2 Ocak 2016 Cumartesi

Hekimoğlu İsmail - İslamiyet, çalışmayı emretmiştir!

Hekimoğlu İsmail - İslamiyet, çalışmayı emretmiştir!


Hekimoğlu İsmail
AİLE-SAĞLIK

İslamiyet, çalışmayı emretmiştir!


İslam medeniyetinin üç esası vardır; ilim, teknik ve İslam ahlakı. İlim ve tekniği haram eden bir tek ayet ve hadis gösterilemez, tam tersine pek çok ayet ve hadis, ilimde ve teknikte ilerlememizi emrettiği halde, çeşitli sebeplerle Müslümanlar kaç asırdır geri kalmış.

Hâlbuki ilim, Allah'ın sıfatıdır, bu sebeple okul ders kitaplarının bütünü, bir kısım ayet ve hadislerin şerh ve izahıdır. Teknik, Allah'ın Sani sıfatına istinad eder, teknolojide çalışmak, ilerlemek Sünnetullah'a ittibadır, ibadettir. Teknolojiyi ibadet sayan bir dinin mensuplarının fakir olmaması lazım.

Diğer yandan dünya sebepler âlemidir; bunun için ilim, dinli-dinsiz kısımlara ayrılmaz; çalışan kazanır. Mesela 1453'te İstanbul fetholunduğunda Amerika kıtası keşfedilmemişti. Müslümanların süper güç olduğu o zamanlar Amerika doğdu, büyüdü, şimdi İslâm ülkelerine yardım ediyor. Fizik ve kimya her ülkeyi kalkındırmaya yeter. Yine size Amerika'dan bir misal vereyim; orada neredeyse her evin bir odası laboratuvardır, çocukların oyun yeridir. Kimisi bu odayı doğramacı dükkânına benzetir, kimisi uzay istasyonu gibi döşer. Çocuk bu laboratuvarda çalışır, oynar, pille çalışan ne kadar oyuncak varsa hepsini söker, tekrar takıp çalıştırır.

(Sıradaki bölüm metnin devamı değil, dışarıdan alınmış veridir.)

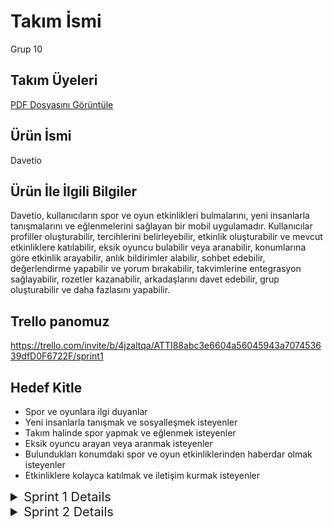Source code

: # Takım İsmi

Grup 10

## Takım Üyeleri

[PDF Dosyasını Görüntüle](https://github.com/yusufth007/OUA-application-group-ten/blob/master/NAME.pdf)

## Ürün İsmi

Davetio

## Ürün İle İlgili Bilgiler

Davetio, kullanıcıların spor ve oyun etkinlikleri bulmalarını, yeni insanlarla tanışmalarını ve eğlenmelerini sağlayan bir mobil uygulamadır. Kullanıcılar profiller oluşturabilir, tercihlerini belirleyebilir, etkinlik oluşturabilir ve mevcut etkinliklere katılabilir, eksik oyuncu bulabilir veya aranabilir, konumlarına göre etkinlik arayabilir, anlık bildirimler alabilir, sohbet edebilir, değerlendirme yapabilir ve yorum bırakabilir, takvimlerine entegrasyon sağlayabilir, rozetler kazanabilir, arkadaşlarını davet edebilir, grup oluşturabilir ve daha fazlasını yapabilir.

## Trello panomuz

https://trello.com/invite/b/4jzaltqa/ATTI88abc3e6604a56045943a707453639dfD0F6722F/sprint1

## Hedef Kitle

- Spor ve oyunlara ilgi duyanlar
- Yeni insanlarla tanışmak ve sosyalleşmek isteyenler
- Takım halinde spor yapmak ve eğlenmek isteyenler
- Eksik oyuncu arayan veya aranmak isteyenler
- Bulundukları konumdaki spor ve oyun etkinliklerinden haberdar olmak isteyenler
- Etkinliklere kolayca katılmak ve iletişim kurmak isteyenler

<details>

  <summary style="font-size: 20px;">Sprint 1 Details</summary>

  <h1>Sprint 1</h1>
  
  

  <details>
    <summary style="font-size: 32px;">App Screenshots</summary>
    <img src="https://github.com/yusufth007/OUA-application-group-ten/blob/master/SignIn.png" alt="alt text" width="450" height="800">
    <img src="https://github.com/yusufth007/OUA-application-group-ten/blob/master/SignUp.png" alt="alt text" width="450" height="800">

  </details>

  <details>
    <summary style="font-size: 32px;">Sprint Board Update Screenshots</summary>
    <img src="https://github.com/yusufth007/OUA-application-group-ten/blob/master/trello1.png" alt="alt text" width="960" height="540">
  </details>


  - Sprint Notes:
    - Ekibimiz takım değişimlerinden sonra geçte olsa tanışmış ve çalışmaya başlamıştır. Yapılan 3-4 toplantı sonucu uygulama fikrine karar verilmiş ve sprint boyunca yeni fikirler geliştirilmiştir.Trello sayfası kurularak görev dağılımı yapılmıştır. Login ve Sign Up sayfalarının UI tasarımları figmada yapılmış ve flutter'a da aktarılmıştır.
  - Sprint içinde tamamlanması tahmin edilen puan: 200 puan 
  - Puan Tamamlama Mantığı:
    - Toplamda proje boyunca tamamlanması gereken backlog puanı 200 olarak belirlenmiştir. Geç toplandığımız için ilk sprinti 50 Diğer 2 Sprinti ise 75er puan olarak düşündük.
  - Daily Scrum: https://drive.google.com/drive/folders/1DlQ4lR8WlsumHNqshH5eU3ItnMilqOSe?usp=drive_link
  - Sprint Review:
    - Yapılacak fikre karar verildi. 
    - Görev takibi için hangi uygulamayı kullanıcağımıza karar verdik.
    - Görev dağılımları yapıldı
    - Figma'dan Login ve Sign Up sayfalarının tasarımları yapıldı.
    - Yapılan Tasarımlar Flutter'a aktarılmaya başlandı.
  - Sprint Retrospective:
    - Takım üyelerinin gelecek sprintlerde aktif olması gerektiğine vurgu yapılmıştır.
    - UI tasarımları ile Flutter kısmının eş zamanlı gidilmesine karar verilmiştir.
    - Gelecek Sprintte Firebase ile Veritabanına bağlanma işinin yapılmaya başlanmasına kararı verilmiştir.
   
    
  
</details>

<details>

  <summary style="font-size: 20px;">Sprint 2 Details</summary>

  <h1>Sprint 2</h1>
  
  

  <details>
    <summary style="font-size: 32px;">App Screenshots</summary>
    <img src="https://github.com/yusufth007/OUA-application-group-ten/blob/master/WhatsApp Image 2024-07-17 at 09.22.28.jpeg" alt="alt text" width="450" height="800">
    

  </details>

  <details>
    <summary style="font-size: 32px;">Sprint Board Update Screenshots</summary>
    <img src="https://github.com/yusufth007/OUA-application-group-ten/blob/master/trello1.png" alt="alt text" width="960" height="540">
  </details>


  - Sprint Notes:
    - Ekibimiz takım değişimlerinden sonra geçte olsa tanışmış ve çalışmaya başlamıştır. Yapılan 3-4 toplantı sonucu uygulama fikrine karar verilmiş ve sprint boyunca yeni fikirler geliştirilmiştir.Trello sayfası kurularak görev dağılımı yapılmıştır. Login ve Sign Up sayfalarının UI tasarımları figmada yapılmış ve flutter'a da aktarılmıştır.
  - Sprint içinde tamamlanması tahmin edilen puan: 200 puan 
  - Puan Tamamlama Mantığı:
    - Toplamda proje boyunca tamamlanması gereken backlog puanı 200 olarak belirlenmiştir. Geç toplandığımız için ilk sprinti 50 Diğer 2 Sprinti ise 75er puan olarak düşündük.
  - Daily Scrum: https://drive.google.com/drive/folders/1DlQ4lR8WlsumHNqshH5eU3ItnMilqOSe?usp=drive_link
  - Sprint Review:
    - Yapılacak fikre karar verildi. 
    - Görev takibi için hangi uygulamayı kullanıcağımıza karar verdik.
    - Görev dağılımları yapıldı
    - Figma'dan Login ve Sign Up sayfalarının tasarımları yapıldı.
    - Yapılan Tasarımlar Flutter'a aktarılmaya başlandı.
  - Sprint Retrospective:
    - Takım üyelerinin gelecek sprintlerde aktif olması gerektiğine vurgu yapılmıştır.
    - UI tasarımları ile Flutter kısmının eş zamanlı gidilmesine karar verilmiştir.
    - Gelecek Sprintte Firebase ile Veritabanına bağlanma işinin yapılmaya başlanmasına kararı verilmiştir.
   
    
  
</details>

Böylece makine nedir, nasıl çalışır, daha çocukluk sırasında bunları oynarken öğrenir, bir şeyler yapmanın, başarmanın saadetini tadar. İşte bazı ülkelerin kalkınması böyle olmuştur. Biz de fizik kimya okuduk amma sınıf geçmek için okuduk.

İslamiyet, çalışmayı emretmiştir. Şimdi kahvede oturanlar, “Ben bakan olsaydım, şöyle şöyle yapardım...” diye konuşuyor. Adam evini geçindiremiyor, bakan olunca Türkiye'yi idare edecek. Bu kafayla kalkınmak mümkün değil!

Bursa'da bir bıçakçı dükkânına gitmiştim, genç adam beni görünce “O, ağabey hoş geldin.” diyerek hemen ayağa kalktı. Hoş beşten sonra Solingen bir çakı istedim. “Neden onu istedin?” dedi... Dedim ki: “Kardeşim, senin deden de bu işi yapıyordu. Buradan kazandığı para­larla, yazlık, kışlık, arsa aldılar... İşine yatırım yapmadı. Baban da araba, mobilya aldı... Sen de bir şeyler alıyorsundur, yine aynı atölye ile gidiyorsunuz 100 sene evvelki gibi...” “Haklısın” deyip, acı acı güldü.

Solingen ise işi çok iyi öğrendi. Yani iyi bir demirciydi. İki, iyi bildiği işten kâr etti. Üç, kâr ettiği işe ortak aldı. Dört, kâr dağıttı. Bakınız Müslüman değil fakat İslam prensipleriyle iş yaptı. Böylece torunları dünyanın en büyük şirketlerinden birini kurdu. Peki, Müslümanlar neden böyle işler yapamadı, geri kaldı?

Her başarılı insanın prensipleri Müslümancadır. Pek çok şirket hep İslam prensipleriyle hareket ederek bugün dünya çapındadır. İşte “Müslümanlar neden geri kaldı?” sorusundan evvel başka sorulara cevap aramak lazım.

Mesela Solingen neden fabrika kurdu ve Hıristiyan ümmeti kalkındı da, neden ustası, fabrika kurup Müslümanları kalkındırmadı?

Neden bugüne kadar hocalar ve Müslümanlara hitap edenler, kılınmayan namazdan hesaba çekileceğimizi söylediler de, çalışıp gavurun yaptığını yapmazsak, bunun vebalinin sorulacağını söylemediler?

Neden Peygamberimiz (sas) Bedir Savaşı'yla kervanı vurup, müşrikleri ekonomik bakımdan zayıf düşürmek, Müslümanları güçlendirmek istemişti?

İslam'da ilk savaşın ekonomik yön taşıdığı neden bilinmiyor?

Ve neden bugünün Müslümanları, ekonomik kalkınmanın, savaşın farkında değil?

Müslümanlar, manen olduğu kadar maddeten de terakki etmeye kabiliyetlidir. Amma üç yüz senedir Müslümanlar dil ile dua ediyor. Fiilen dua edenler de Müslümanları yönetiyor. Hâlbuki İslâmiyet, her iki dua şeklini de bir bütün olarak emrediyor.

Eğer Müslümanlar bu anlayışı yakalarsa onlar da ‘'süper güç'' haline gelebilir.